Check every line of the listing below for "eclipse", and report how many lines have it, as a number with nothing more.
....................
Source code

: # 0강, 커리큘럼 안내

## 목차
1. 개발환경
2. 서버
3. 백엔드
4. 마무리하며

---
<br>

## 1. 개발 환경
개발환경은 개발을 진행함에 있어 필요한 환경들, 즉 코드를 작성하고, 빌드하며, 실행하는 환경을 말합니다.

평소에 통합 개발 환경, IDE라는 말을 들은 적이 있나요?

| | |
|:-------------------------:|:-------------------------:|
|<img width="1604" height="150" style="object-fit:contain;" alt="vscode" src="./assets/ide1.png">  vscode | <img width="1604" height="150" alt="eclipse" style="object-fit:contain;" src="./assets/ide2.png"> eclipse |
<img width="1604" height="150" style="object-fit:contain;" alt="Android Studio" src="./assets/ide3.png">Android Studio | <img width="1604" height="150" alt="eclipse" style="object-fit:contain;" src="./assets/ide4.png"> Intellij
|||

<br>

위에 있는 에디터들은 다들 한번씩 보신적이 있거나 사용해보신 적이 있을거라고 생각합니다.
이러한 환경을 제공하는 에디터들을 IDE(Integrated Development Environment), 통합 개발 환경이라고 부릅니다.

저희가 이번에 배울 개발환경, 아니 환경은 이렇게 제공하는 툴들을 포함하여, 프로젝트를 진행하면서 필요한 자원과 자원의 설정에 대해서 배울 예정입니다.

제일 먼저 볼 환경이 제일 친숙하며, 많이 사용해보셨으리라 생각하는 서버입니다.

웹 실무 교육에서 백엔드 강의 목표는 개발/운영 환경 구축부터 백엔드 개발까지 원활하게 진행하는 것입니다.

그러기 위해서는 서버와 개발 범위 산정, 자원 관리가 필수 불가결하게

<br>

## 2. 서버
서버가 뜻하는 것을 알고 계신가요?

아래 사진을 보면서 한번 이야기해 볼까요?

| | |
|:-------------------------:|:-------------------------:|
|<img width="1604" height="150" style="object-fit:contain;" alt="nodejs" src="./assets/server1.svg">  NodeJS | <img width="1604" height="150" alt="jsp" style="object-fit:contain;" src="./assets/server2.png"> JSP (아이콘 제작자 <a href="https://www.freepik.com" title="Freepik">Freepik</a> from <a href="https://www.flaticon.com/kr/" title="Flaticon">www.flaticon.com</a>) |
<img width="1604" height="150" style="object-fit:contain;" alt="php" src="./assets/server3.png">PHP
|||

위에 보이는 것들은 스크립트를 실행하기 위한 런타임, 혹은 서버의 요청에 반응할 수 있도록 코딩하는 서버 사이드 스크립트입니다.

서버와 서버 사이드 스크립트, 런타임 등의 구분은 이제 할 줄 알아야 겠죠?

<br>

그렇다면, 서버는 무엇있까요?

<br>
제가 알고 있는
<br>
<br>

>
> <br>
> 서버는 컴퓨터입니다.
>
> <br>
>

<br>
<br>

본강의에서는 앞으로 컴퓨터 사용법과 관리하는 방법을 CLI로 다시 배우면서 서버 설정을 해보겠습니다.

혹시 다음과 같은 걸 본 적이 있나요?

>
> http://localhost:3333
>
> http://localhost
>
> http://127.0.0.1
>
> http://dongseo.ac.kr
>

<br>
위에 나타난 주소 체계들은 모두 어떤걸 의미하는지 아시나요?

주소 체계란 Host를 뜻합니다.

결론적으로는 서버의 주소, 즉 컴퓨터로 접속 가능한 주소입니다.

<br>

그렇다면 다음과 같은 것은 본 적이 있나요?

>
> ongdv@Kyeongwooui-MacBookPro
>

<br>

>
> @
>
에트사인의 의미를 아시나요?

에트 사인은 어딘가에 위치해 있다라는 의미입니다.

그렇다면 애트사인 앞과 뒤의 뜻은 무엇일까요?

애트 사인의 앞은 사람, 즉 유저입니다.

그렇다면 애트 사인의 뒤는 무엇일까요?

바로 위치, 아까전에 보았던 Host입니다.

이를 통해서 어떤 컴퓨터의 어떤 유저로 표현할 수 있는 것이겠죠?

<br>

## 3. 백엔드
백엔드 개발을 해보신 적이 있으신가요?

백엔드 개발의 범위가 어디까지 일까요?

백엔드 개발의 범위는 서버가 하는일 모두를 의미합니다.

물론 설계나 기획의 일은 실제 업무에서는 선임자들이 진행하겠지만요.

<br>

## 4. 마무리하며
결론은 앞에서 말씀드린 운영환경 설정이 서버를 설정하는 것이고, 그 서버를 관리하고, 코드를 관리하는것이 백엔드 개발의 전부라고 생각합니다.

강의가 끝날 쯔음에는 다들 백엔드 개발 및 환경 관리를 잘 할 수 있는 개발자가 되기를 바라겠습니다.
....................
- Response to the exercise
2